Here's an interesting blog post by Rosie Jones at Oxford comparing various WDS geometries:
https://www.oxinst.com/blogs/why-do-all-wd-spectrometers-not-give-the-same-results?business=nanoanalysis&sbms=nanoanalysis
Most surprising is that Oxford comes out on top... 
Interesting design of spectrometer. Is there a collimator attached to the counter (looks a bit like that, but I could be wrong, it however would make sense for higher resolution)? SX detectors has resolution in between those presented curves. Too bad there is no intensity scale on the side of that comparison graph... so what is the price of that higher resolution is not very clear. I would not be surprised if there was quite different analytical conditions utilized to hide higher noise for better resolution if run at same conditions.
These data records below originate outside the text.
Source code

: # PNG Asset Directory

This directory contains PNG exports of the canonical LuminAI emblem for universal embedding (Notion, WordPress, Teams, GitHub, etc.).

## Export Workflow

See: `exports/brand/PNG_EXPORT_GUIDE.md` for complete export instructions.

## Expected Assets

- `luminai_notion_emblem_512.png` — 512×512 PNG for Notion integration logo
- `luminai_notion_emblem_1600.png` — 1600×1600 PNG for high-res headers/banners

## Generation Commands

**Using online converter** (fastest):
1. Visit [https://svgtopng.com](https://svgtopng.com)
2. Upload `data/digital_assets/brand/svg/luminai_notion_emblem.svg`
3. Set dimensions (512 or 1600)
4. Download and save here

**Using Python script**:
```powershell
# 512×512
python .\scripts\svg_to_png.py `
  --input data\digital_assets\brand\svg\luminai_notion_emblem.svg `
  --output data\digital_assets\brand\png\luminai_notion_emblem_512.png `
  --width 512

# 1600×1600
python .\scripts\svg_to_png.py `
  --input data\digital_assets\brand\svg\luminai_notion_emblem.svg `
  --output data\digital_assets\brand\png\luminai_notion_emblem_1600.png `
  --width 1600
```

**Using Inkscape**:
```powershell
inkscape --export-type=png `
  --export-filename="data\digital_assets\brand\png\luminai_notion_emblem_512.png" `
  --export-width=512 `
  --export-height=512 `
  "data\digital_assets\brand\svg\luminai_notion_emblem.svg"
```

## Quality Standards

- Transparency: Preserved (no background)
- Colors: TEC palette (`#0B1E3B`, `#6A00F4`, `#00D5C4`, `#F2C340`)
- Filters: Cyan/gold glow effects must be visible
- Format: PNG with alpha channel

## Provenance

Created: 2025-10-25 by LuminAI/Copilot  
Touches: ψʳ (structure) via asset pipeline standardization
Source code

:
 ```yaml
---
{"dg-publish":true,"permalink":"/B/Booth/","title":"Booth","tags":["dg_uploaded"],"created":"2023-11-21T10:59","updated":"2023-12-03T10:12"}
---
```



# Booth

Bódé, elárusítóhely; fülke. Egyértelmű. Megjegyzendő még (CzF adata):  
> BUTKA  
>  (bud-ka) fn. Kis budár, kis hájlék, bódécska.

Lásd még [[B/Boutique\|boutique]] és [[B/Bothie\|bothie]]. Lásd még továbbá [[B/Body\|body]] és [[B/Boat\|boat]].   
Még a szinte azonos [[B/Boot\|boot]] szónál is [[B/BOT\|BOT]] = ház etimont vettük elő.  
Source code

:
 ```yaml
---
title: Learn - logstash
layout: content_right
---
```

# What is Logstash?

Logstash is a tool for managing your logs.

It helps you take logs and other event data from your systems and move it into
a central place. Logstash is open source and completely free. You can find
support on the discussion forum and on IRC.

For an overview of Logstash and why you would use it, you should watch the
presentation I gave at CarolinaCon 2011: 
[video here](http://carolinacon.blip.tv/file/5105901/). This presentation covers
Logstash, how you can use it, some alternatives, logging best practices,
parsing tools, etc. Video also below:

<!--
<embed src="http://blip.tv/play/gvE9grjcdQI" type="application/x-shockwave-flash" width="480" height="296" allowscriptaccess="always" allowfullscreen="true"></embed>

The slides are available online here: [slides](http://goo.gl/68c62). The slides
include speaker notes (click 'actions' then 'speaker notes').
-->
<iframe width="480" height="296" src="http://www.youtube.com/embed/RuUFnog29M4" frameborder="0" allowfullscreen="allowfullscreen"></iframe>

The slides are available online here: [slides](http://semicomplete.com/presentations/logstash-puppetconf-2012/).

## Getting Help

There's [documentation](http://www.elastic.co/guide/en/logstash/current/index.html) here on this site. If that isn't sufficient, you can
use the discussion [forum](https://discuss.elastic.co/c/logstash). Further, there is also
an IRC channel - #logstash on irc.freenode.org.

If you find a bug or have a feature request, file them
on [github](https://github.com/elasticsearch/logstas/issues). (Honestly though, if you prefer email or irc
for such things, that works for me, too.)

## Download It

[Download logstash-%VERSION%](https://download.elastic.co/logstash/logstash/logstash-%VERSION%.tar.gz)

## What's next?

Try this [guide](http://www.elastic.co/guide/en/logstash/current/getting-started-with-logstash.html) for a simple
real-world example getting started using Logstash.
BTW, Oxford is well known to have problems with peak-overlaps and thus due to that needs better resolution spectrometers. That is then their R&D clearly had not looked to any other software outside their Oxford software. I had recently been forced to read some quite recent paper (one of authors of paper was from Oxford instruments) there they present WDS (Oxford) as solution to EDS (Oxford, yes Oxford engineer was discrediting EDS of own company to promote other detector of same company) overlapping peaks (oxford software problem to be exact). Ironically that problem is no problem in NIST DTSA-II, which is capable to deal with those situation for already a decade. IMO WDS for SEM is absolute overkill - there are dozen other things which EPMA takes care, which are not on any SEM, and WDS as the sole solution for resolution is to little gain for that price. Inclined WDS (SEM-like) is not very brightest thing too.
... If I would have access to SEM only, I would, indeed, add WDS for different reason - low energy X-rays of light elements (Be, B, C, N, O, F) there that would bring some real difference to EDS.